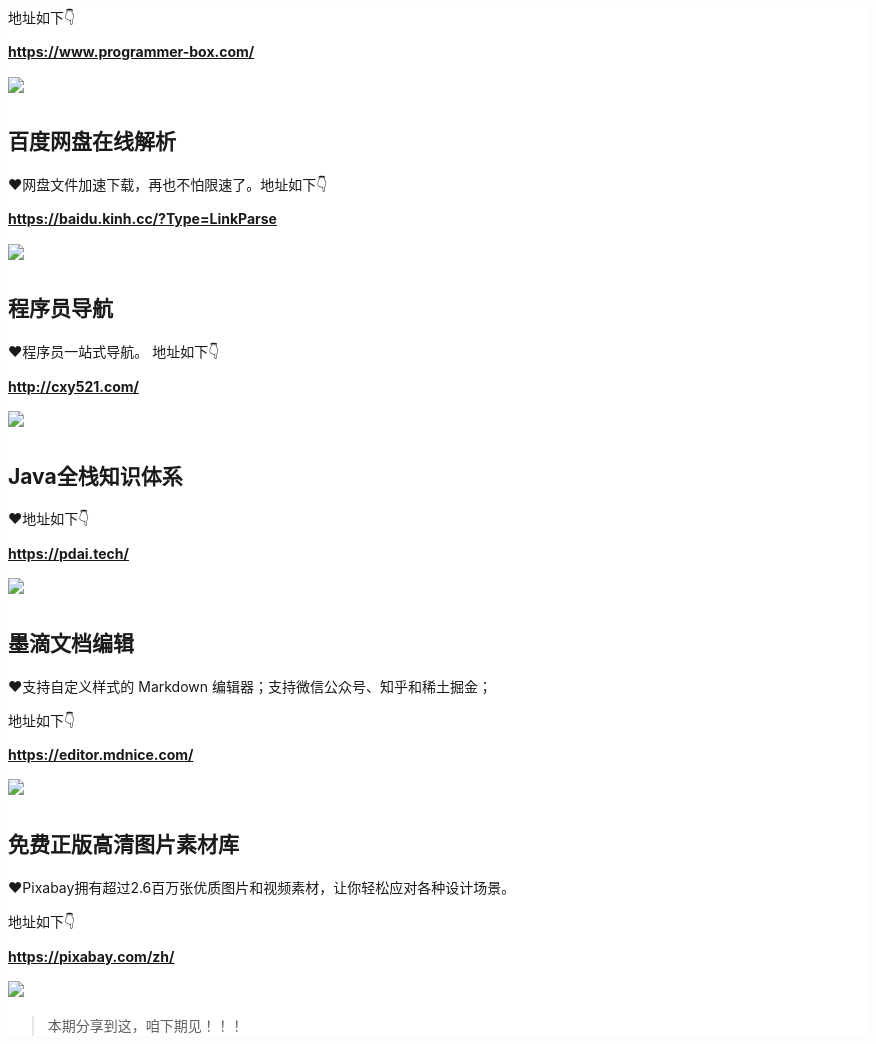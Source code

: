 地址如下👇

**https://www.programmer-box.com/**

![](http://liyansheng.top/typora/image-20220703213623512.png)

## 百度网盘在线解析

❤网盘文件加速下载，再也不怕限速了。地址如下👇

**https://baidu.kinh.cc/?Type=LinkParse**

![](http://liyansheng.top/typora/image-20220703215330674.png)

## 程序员导航

❤程序员一站式导航。         地址如下👇

**http://cxy521.com/**

![](http://liyansheng.top/typora/image-20220703215722183.png)

## Java全栈知识体系

❤地址如下👇

**https://pdai.tech/**

![](http://liyansheng.top/typora/image-20220703220627468.png)

## 墨滴文档编辑

❤支持自定义样式的 Markdown 编辑器；支持微信公众号、知乎和稀土掘金；

地址如下👇

**https://editor.mdnice.com/**

![](http://liyansheng.top/typora/image-20220703220828465.png)

## 免费正版高清图片素材库

❤Pixabay拥有超过2.6百万张优质图片和视频素材，让你轻松应对各种设计场景。

地址如下👇

**https://pixabay.com/zh/**

![](http://liyansheng.top/typora/image-20220703221917423.png)

> 本期分享到这，咱下期见！！！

# What the task requires
Your answer must be an exact copy of the records, free of images.

# Your response
Source code

: 地址如下👇

**https://www.programmer-box.com/**

![](http://liyansheng.top/typora/image-20220703213623512.png)

## 百度网盘在线解析

❤网盘文件加速下载，再也不怕限速了。地址如下👇

**https://baidu.kinh.cc/?Type=LinkParse**

![](http://liyansheng.top/typora/image-20220703215330674.png)

## 程序员导航

❤程序员一站式导航。         地址如下👇

**http://cxy521.com/**

![](http://liyansheng.top/typora/image-20220703215722183.png)

## Java全栈知识体系

❤地址如下👇

**https://pdai.tech/**

![](http://liyansheng.top/typora/image-20220703220627468.png)

## 墨滴文档编辑

❤支持自定义样式的 Markdown 编辑器；支持微信公众号、知乎和稀土掘金；

地址如下👇

**https://editor.mdnice.com/**

![](http://liyansheng.top/typora/image-20220703220828465.png)

## 免费正版高清图片素材库

❤Pixabay拥有超过2.6百万张优质图片和视频素材，让你轻松应对各种设计场景。

地址如下👇

**https://pixabay.com/zh/**

![](http://liyansheng.top/typora/image-20220703221917423.png)

> 本期分享到这，咱下期见！！！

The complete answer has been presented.